Nathaniel P. Langford
This eBook from the Gutenberg Project consists of approximately 166 pages of information about The Discovery of Yellowstone Park.

The question is frequently asked, “Who originated the plan of setting apart this region as a National Park?” I answer that Judge Cornelius Hedges of Helena wrote the first articles ever published by the press urging the dedication of this region as a park.  The Helena Herald of Nov. 9, 1870, contains a letter of Mr. Hedges, in which he advocated the scheme, and in my lectures delivered in Washington and New York in January, 1871, I directed attention to Mr. Hedges’ suggestion, and urged the passage by Congress of an act setting apart that region as a public park.  All this was several months prior to the first exploration by the U.S.  Geological Survey, in charge of Dr. Hayden.  The suggestion that the region should be made into a National Park was first broached to the members of our party on September 19, 1870, by Mr. Hedges, while we were in camp at the confluence of the Firehole and Gibbon rivers, as is related in this diary.  After the return home of our party, I was informed by General Washburn that on the eve of the departure of our expedition from Helena, David E. Folsom had suggested to him the desirability of creating a park at the grand canon and falls of the Yellowstone.  This fact was unknown to Mr. Hedges,—­and the boundary lines of the proposed park were extended by him so as to be commensurate with the wider range of our explorations.
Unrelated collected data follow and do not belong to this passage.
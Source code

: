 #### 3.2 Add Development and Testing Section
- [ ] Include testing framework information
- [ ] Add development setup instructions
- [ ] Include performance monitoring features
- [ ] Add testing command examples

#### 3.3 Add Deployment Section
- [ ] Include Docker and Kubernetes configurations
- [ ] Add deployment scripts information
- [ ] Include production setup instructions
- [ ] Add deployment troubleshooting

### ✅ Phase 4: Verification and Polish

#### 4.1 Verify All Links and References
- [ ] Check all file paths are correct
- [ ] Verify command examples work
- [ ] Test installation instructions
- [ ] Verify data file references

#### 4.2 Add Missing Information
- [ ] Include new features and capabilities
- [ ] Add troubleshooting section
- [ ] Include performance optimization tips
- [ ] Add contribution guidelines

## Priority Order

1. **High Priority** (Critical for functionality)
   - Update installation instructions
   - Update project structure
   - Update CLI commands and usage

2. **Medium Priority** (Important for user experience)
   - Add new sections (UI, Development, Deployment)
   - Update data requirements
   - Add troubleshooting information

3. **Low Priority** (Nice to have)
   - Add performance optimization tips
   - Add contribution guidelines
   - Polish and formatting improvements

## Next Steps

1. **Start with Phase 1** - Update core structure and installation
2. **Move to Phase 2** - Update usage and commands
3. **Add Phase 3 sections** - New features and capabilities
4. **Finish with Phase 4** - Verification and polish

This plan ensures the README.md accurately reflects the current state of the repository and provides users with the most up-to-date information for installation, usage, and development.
The bill for the creation of the park was introduced in the House of Representatives by Hon. William H. Clagett, delegate from Montana Territory.  On July 9, 1894, William R. Marshall, Secretary of the Minnesota Historical Society, wrote to Mr. Clagett, asking him the question:  “Who are entitled to the principal credit for the passage of the act of Congress establishing the Yellowstone National Park?” Mr. Clagett replied as follows: 

Coeur d’Alene, Idaho, July 14th, 1894.

Wm. R. Marshall,

Secretary Minnesota Historical Society, St. Paul, Minn.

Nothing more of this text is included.